3.5. Analysis of Poincar’e Map

Table 4, The largest Lyapunov exponents from the poincare maps of phase space reconstructed for the triceps, biceps, forearm, and deltoids are 0.3199, 0.26, 0.121, and 0.10098, respectively. These values represent the rate of divergence or convergence of nearby trajectories in the reconstructed phase space, providing insights into the system’s dynamical behavior. The deltoids exhibit the highest complexity among the analyzed muscle groups, with a Lyapunov exponent of 0.18. This suggests that the dynamics of the deltoids during the observed motion are more chaotic or unpredictable compared to the other muscles.

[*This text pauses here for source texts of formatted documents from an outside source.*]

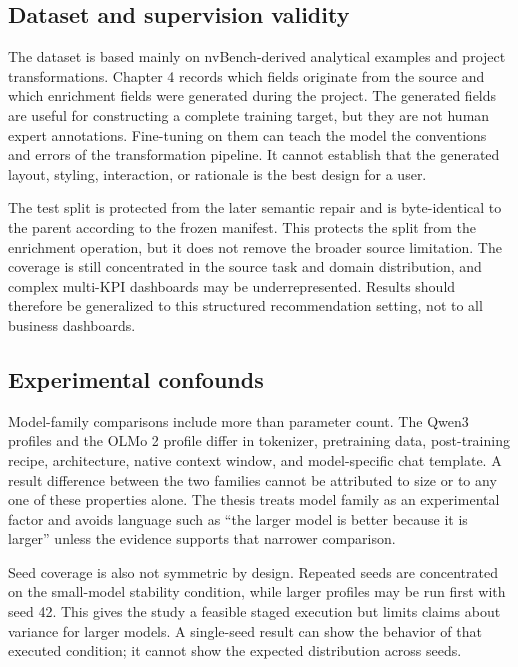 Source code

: \subsection{Dataset and supervision validity}

The dataset is based mainly on nvBench-derived analytical examples and project transformations. Chapter 4 records which fields originate from the source and which enrichment fields were generated during the project. The generated fields are useful for constructing a complete training target, but they are not human expert annotations. Fine-tuning on them can teach the model the conventions and errors of the transformation pipeline. It cannot establish that the generated layout, styling, interaction, or rationale is the best design for a user.

The test split is protected from the later semantic repair and is byte-identical to the parent according to the frozen manifest. This protects the split from the enrichment operation, but it does not remove the broader source limitation. The coverage is still concentrated in the source task and domain distribution, and complex multi-KPI dashboards may be underrepresented. Results should therefore be generalized to this structured recommendation setting, not to all business dashboards.

\subsection{Experimental confounds}

Model-family comparisons include more than parameter count. The Qwen3 profiles and the OLMo 2 profile differ in tokenizer, pretraining data, post-training recipe, architecture, native context window, and model-specific chat template. A result difference between the two families cannot be attributed to size or to any one of these properties alone. The thesis treats model family as an experimental factor and avoids language such as ``the larger model is better because it is larger'' unless the evidence supports that narrower comparison.

Seed coverage is also not symmetric by design. Repeated seeds are concentrated on the small-model stability condition, while larger profiles may be run first with seed 42. This gives the study a feasible staged execution but limits claims about variance for larger models. A single-seed result can show the behavior of that executed condition; it cannot show the expected distribution across seeds.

The differences in Lyapunov exponents among muscles may reflect variations in coordination and synchronization. Lower Lyapunov exponents (biceps with 0.12) indicate more ordered and synchronized motion, whereas higher exponents (deltoids with 0.18) suggest greater variability and less synchronization between muscle groups. Analyzing the dynamical properties of muscle activity could provide valuable insights into movement disorders or rehabilitation processes. Monitoring changes in Lyapunov exponents could help assess the effectiveness of interventions or track progression in conditions affecting neuromuscular control.

4. Conclusions

This study has provided valuable insights into the muscle dynamics during exercise activity through a participant specific analysis. By utilizing various analytical techniques, including stationarity tests, surrogate data analysis, phase space reconstruction, Recurrance Quantification Analysis (RQA) Poincar’e map formulation, and calculation of the largest Lyapunov exponent, the non-linear and chaotic nature of electromyography (EMG) signals has been explored. The findings suggest that the muscle dynamics exhibit complex behavior, characterized by non-stationarity and chaotic dynamics. This implies that traditional linear models may not fully capture the intricacies of muscle activity during exercise. Understanding these dynamics is crucial for improving the accuracy of models.Future works in this area could focus on several aspects. Firstly, further exploration of different exercise modalities and muscle groups could provide a comprehensive understanding of muscle dynamics across various contexts.Moreover, longitudinal studies tracking muscle dynamics over extended periods could reveal insights into the adaptive processes and effects in the dynamics of exercise on muscle function.